By: Raina Ram and Evelyn Ramirez
Beyond the explosion of pink painted everywhere around the country this summer, Barbie carries a profound message that transcends the boundaries of a typical animated movie.
In a world often defined by materialism and superficiality, Barbie, at its core, is a story of self-discovery and empowerment and it invites audiences to explore themes of inner strength, compassion, and the interconnectedness of all beings. Barbie, the usual embodiment of perfection, navigates a world where she learns resilience, adaptability, and brings the audience on a spiritual odyssey where she learns to harness the power of mindfulness and perspective. These practices become her guiding light, and ours, as she navigates life's challenges.
As Barbie connects with mentors like Ruth, Gloria, and Sasha throughout the film, she discovers that the answers to life's questions are not external but reside within her. Through introspection, she taps into her inner strength, unlocking her true potential.
This journey not only empowers Barbie but also encourages viewers to embark on their path to self-realization. As Barbie seems to find herself in an existential crisis, Gloria comforts her and tries to get Barbie out of the funk she was in. Her monologue notably touches upon things many women around the world resonate with.

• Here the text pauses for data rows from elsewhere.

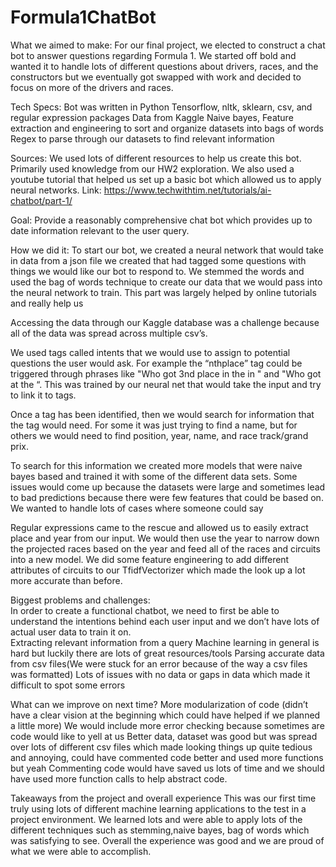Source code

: # Formula1ChatBot
What we aimed to make:
For our final project, we elected to construct a chat bot to answer questions regarding Formula 1.  We started off bold and wanted it to handle lots of different questions about drivers, races, and the constructors but we eventually got swapped with work and decided to focus on more of the drivers and races.

Tech Specs:
Bot was written in Python
Tensorflow, nltk, sklearn, csv, and regular expression packages
Data from Kaggle
Naive bayes, Feature extraction and engineering to sort and organize datasets into bags of words
Regex to parse through our datasets to find relevant information

Sources:
We used lots of different resources to help us create this bot. Primarily used knowledge from our HW2 exploration. We also used a youtube tutorial that helped us set up a basic bot which allowed us to apply neural networks. 
Link: https://www.techwithtim.net/tutorials/ai-chatbot/part-1/

Goal:
Provide a reasonably comprehensive chat bot which provides up to date information relevant to the user query.

How we did it:
To start our bot, we created a neural network that would take in data from a json file we created that had tagged some questions with things we would like our bot to respond to. We stemmed the words and used the bag of words technique to create our data that we would pass into the neural network to train. This part was largely helped by online tutorials and really help us

Accessing the data through our Kaggle database was a challenge because all of the data was spread across multiple csv’s. 

We used tags called intents that we would use to assign to potential questions the user would ask. For example the “nthplace” tag could be triggered through phrases like "Who got 3nd place in the in " and "Who got  at the “. This was trained by our neural net that would take the input and try to link it to tags. 

Once a tag has been identified, then we would search for information that the tag would need. For some it was just trying to find a name, but for others we would need to find position, year, name, and race track/grand prix. 

To search for this information we created more models that were naive bayes based and trained it with some of the different data sets. Some issues would come up  because the datasets were large and sometimes lead to bad predictions because there were few features that could be based on. We wanted to handle lots of cases where someone could say

Regular expressions came to the rescue and allowed us to easily extract place and year from our input. We would then use the year to narrow down the projected races based on the year and feed all of the races and circuits into a new model. We did some feature engineering to add different attributes of circuits to our TfidfVectorizer which made the look up a lot more accurate than before. 

Biggest problems and challenges:  
In order to create a functional chatbot, we need to first be able to understand the intentions behind each user input and we don’t have lots of actual user data to train it on.  
Extracting relevant information from a query
Machine learning in general is hard but luckily there are lots of great resources/tools
Parsing accurate data from csv files(We were stuck for an error because of the way a csv files was formatted)
Lots of issues with no data or gaps in data which made it difficult to spot some errors

What can we improve on next time?
More modularization of code (didn’t have a clear vision at the beginning which could have helped if we planned a little more)
We would include more error checking because sometimes are code would like to yell at us
Better data, dataset was good but was spread over lots of different csv files which made looking things up quite tedious and annoying, could have commented code better and used more functions but yeah
Commenting code would have saved us lots of time and we should have used more function calls to help abstract code. 


Takeaways from the project and overall experience
	This was our first time truly using lots of different machine learning applications to the test in a project environment. We learned lots and were able to apply lots of the different techniques such as stemming,naive bayes, bag of words which was satisfying to see. Overall the experience was good and we are proud of what we were able to accomplish.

Gloria, played by actress America Ferrera, begins by saying “It’s literally impossible to be a woman” …“I’m just tired of watching myself and every single woman tie herself into knots so people will like us." She points out the true struggles and obstacles found in situations, and protests how crucial it is to detach ourselves from the expectations and standards society has written out for us. To not mold ourselves into someone we aren't just to please others, especially when people don't appreciate the lengths of it.

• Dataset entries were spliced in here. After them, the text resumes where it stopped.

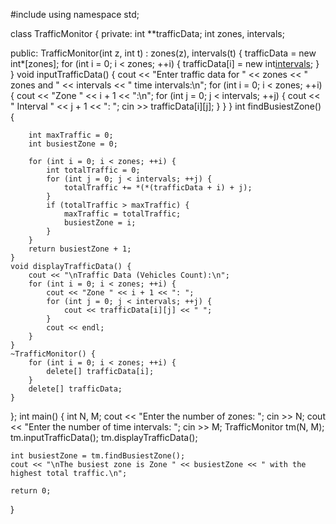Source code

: #include <iostream>
using namespace std;

class TrafficMonitor {
private:
    int **trafficData;
    int zones, intervals;

public:
    TrafficMonitor(int z, int t) : zones(z), intervals(t) {
        trafficData = new int*[zones];
        for (int i = 0; i < zones; ++i) {
            trafficData[i] = new int[intervals]();
        }
    }
    void inputTrafficData() {
        cout << "Enter traffic data for " << zones << " zones and " << intervals << " time intervals:\n";
        for (int i = 0; i < zones; ++i) {
            cout << "Zone " << i + 1 << ":\n";
            for (int j = 0; j < intervals; ++j) {
                cout << "  Interval " << j + 1 << ": ";
                cin >> trafficData[i][j];
            }
        }
    }
    int findBusiestZone() {
       
        
        
        int maxTraffic = 0;
        int busiestZone = 0;

        for (int i = 0; i < zones; ++i) {
            int totalTraffic = 0;
            for (int j = 0; j < intervals; ++j) {
                totalTraffic += *(*(trafficData + i) + j);
            }
            if (totalTraffic > maxTraffic) {
                maxTraffic = totalTraffic;
                busiestZone = i;
            }
        }
        return busiestZone + 1;
    }
    void displayTrafficData() {
        cout << "\nTraffic Data (Vehicles Count):\n";
        for (int i = 0; i < zones; ++i) {
            cout << "Zone " << i + 1 << ": ";
            for (int j = 0; j < intervals; ++j) {
                cout << trafficData[i][j] << " ";
            }
            cout << endl;
        }
    }
    ~TrafficMonitor() {
        for (int i = 0; i < zones; ++i) {
            delete[] trafficData[i];
        }
        delete[] trafficData;
    }
};
int main() {
    int N, M;
    cout << "Enter the number of zones: ";
    cin >> N;
    cout << "Enter the number of time intervals: ";
    cin >> M;
    TrafficMonitor tm(N, M);
    tm.inputTrafficData();
    tm.displayTrafficData();

    int busiestZone = tm.findBusiestZone();
    cout << "\nThe busiest zone is Zone " << busiestZone << " with the highest total traffic.\n";

    return 0;
}
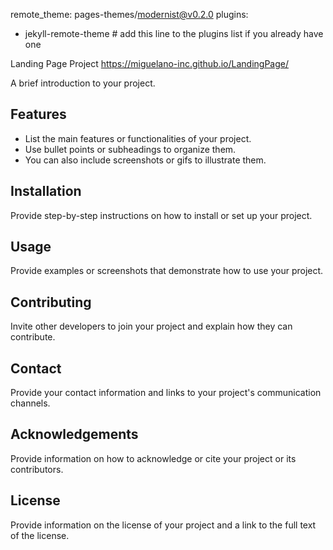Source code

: remote_theme: pages-themes/modernist@v0.2.0
plugins:
- jekyll-remote-theme # add this line to the plugins list if you already have one

Landing Page Project
https://miguelano-inc.github.io/LandingPage/

A brief introduction to your project.

## Features

- List the main features or functionalities of your project.
- Use bullet points or subheadings to organize them.
- You can also include screenshots or gifs to illustrate them.

## Installation

Provide step-by-step instructions on how to install or set up your project.

## Usage

Provide examples or screenshots that demonstrate how to use your project.

## Contributing

Invite other developers to join your project and explain how they can contribute.

## Contact

Provide your contact information and links to your project's communication channels.

## Acknowledgements

Provide information on how to acknowledge or cite your project or its contributors.

## License

Provide information on the license of your project and a link to the full text of the license.


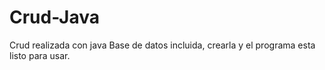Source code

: # Crud-Java
Crud realizada con java
Base de datos incluida, crearla y el programa esta listo para usar.
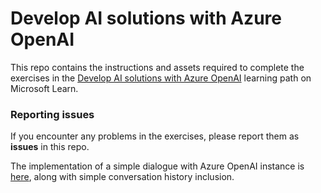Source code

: # Develop AI solutions with Azure OpenAI

This repo contains the instructions and assets required to complete the exercises in the [Develop AI solutions with Azure OpenAI](https://learn.microsoft.com/training/paths/develop-ai-solutions-azure-openai/) learning path on Microsoft Learn.

### Reporting issues

If you encounter any problems in the exercises, please report them as **issues** in this repo.

The implementation of a simple dialogue with Azure OpenAI instance is [here](./Labfiles/02-azure-openai-api/Python/test-openai-model.ipynb), along with simple conversation history inclusion.

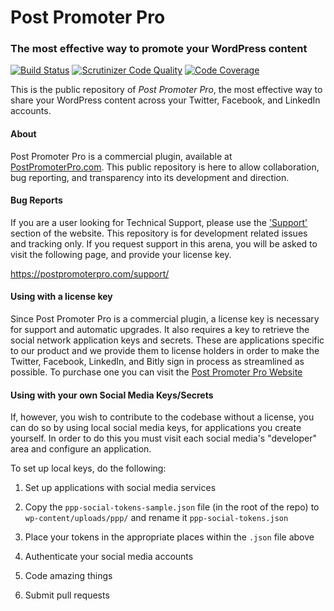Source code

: # Post Promoter Pro
### The most effective way to promote your WordPress content

[![Build Status](https://travis-ci.org/postpromoterpro/post-promoter-pro.svg?branch=master)](https://travis-ci.org/postpromoterpro/post-promoter-pro) [![Scrutinizer Code Quality](https://scrutinizer-ci.com/g/postpromoterpro/post-promoter-pro/badges/quality-score.png?b=master)](https://scrutinizer-ci.com/g/postpromoterpro/post-promoter-pro/?branch=master) [![Code Coverage](https://scrutinizer-ci.com/g/postpromoterpro/post-promoter-pro/badges/coverage.png?b=master)](https://scrutinizer-ci.com/g/postpromoterpro/post-promoter-pro/?branch=master)

This is the public repository of _Post Promoter Pro_, the most effective way to share your WordPress content across your Twitter, Facebook, and LinkedIn accounts.

#### About
Post Promoter Pro is a commercial plugin, available at [PostPromoterPro.com](https://postpromoterpro.com/pricing/?discount=GITHUBREPO&utm_campaign=GitHub&utm_source=readme&utm_medium=github). This public repository is here to allow collaboration, bug reporting, and transparency into its development and direction.

#### Bug Reports
If you are a user looking for Technical Support, please use the ['Support'](https://postpromoterpro.com/support/) section of the website. This repository is for development related issues and tracking only. If you request support in this arena, you will be asked to visit the following page, and provide your license key.

https://postpromoterpro.com/support/

#### Using with a license key
Since Post Promoter Pro is a commercial plugin, a license key is necessary for support and automatic upgrades. It also requires a key to retrieve the social network application keys and secrets. These are applications specific to our product and we provide them to license holders in order to make the Twitter, Facebook, LinkedIn, and Bitly sign in process as streamlined as possible. To purchase one you can visit the [Post Promoter Pro Website](https://postpromoterpro.com/pricing/?discount=GITHUBREPO&utm_campaign=GitHub&utm_source=readme&utm_medium=github)

#### Using with your own Social Media Keys/Secrets
If, however, you wish to contribute to the codebase without a license, you can do so by using local social media keys, for applications you create yourself. In order to do this you must visit each social media's "developer" area and configure an application.

To set up local keys, do the following:

1. Set up applications with social media services

2. Copy the `ppp-social-tokens-sample.json` file (in the root of the repo) to `wp-content/uploads/ppp/` and rename it `ppp-social-tokens.json`

3. Place your tokens in the appropriate places within the `.json` file above

4. Authenticate your social media accounts

5. Code amazing things

6. Submit pull requests
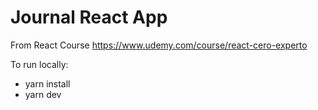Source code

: # Journal React App

From React Course https://www.udemy.com/course/react-cero-experto

To run locally:

- yarn install
- yarn dev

Ferrera delivered the message in a way that was controversial but made both men and women question the means in society. Every letter, word, and line was validating. Not only did it NOT degrade men, it made women truly look at themselves, and wonder why THEY let societal factors weigh on who they want to be.

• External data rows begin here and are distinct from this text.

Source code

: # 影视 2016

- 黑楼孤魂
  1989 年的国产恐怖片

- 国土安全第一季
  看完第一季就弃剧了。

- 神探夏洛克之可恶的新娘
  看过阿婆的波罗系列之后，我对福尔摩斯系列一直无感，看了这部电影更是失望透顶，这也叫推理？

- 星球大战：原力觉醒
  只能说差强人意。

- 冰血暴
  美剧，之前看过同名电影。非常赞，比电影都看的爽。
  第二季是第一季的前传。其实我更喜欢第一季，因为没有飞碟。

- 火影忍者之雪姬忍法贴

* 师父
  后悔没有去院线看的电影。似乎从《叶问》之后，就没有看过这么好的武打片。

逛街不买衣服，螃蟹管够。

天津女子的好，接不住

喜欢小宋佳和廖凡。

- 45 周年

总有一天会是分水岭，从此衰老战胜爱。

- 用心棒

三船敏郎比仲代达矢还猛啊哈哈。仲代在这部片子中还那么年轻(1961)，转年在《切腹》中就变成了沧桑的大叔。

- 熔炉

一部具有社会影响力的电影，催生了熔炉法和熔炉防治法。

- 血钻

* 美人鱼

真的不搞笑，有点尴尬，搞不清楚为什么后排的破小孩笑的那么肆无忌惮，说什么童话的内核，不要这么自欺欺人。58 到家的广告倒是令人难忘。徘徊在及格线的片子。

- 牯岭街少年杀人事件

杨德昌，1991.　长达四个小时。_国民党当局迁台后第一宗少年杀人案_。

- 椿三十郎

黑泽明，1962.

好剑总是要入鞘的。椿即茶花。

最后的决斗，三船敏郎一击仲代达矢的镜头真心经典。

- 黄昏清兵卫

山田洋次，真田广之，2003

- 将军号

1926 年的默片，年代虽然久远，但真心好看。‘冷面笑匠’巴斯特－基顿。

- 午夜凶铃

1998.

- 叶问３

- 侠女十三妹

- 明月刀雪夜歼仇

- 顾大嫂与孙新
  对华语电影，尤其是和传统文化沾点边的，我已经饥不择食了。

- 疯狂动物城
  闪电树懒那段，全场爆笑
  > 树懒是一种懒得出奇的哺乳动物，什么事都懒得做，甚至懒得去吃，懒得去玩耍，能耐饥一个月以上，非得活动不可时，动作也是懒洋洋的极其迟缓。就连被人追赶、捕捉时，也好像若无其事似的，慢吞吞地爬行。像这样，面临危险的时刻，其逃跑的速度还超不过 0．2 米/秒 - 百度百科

The monologue points out a lot of contradictions with just the word “but“ as in "We have to always be extraordinary, but somehow we're always doing it wrong”.
The word “but” has its importance throughout the whole speech. There's always a “but," a perfect demonstration that there's always going to be something in the way, but we have to choose who we want to be everyday, not let society rule us, it encourages us to make a change one person at a time.
Fererra mentioned to The LA Times, “It just hit me as the truth. There's no woman in my life who those words aren't for." Though this isn’t part of the monologue it just adds on to why the message is so impactful and real it affects not only women but men, as they get blamed for how society was molded, as if they crafted it themselves.
The movie's stunning animation takes audiences on a visual journey through breathtaking landscapes and dreamlike sequences that mirror the inner landscapes of our consciousness. These moments of quiet reflection, set against the backdrop of mesmerizing visuals, invite viewers to contemplate the interconnectedness of all living beings and the profound beauty of the natural world. In a world where the pursuit of material success often overshadows the pursuit of inner peace and self-discovery, the Barbie movie serves as a spiritual beacon.
It reminds us that, like Barbie, we too can embark on a profound journey of imperfection within ourselves to unlock our true potential, find inner peace, and recognize our interconnectedness with all living beings and the natural world. A film that not only entertains but also touches the soul, leaving a sense of inner peace and a renewed appreciation for the spiritual dimensions of life. As it speaks to people, it expands and implodes different viewpoints.
Barbie's spiritual odyssey promises to be a timeless and transformative narrative for viewers of all ages.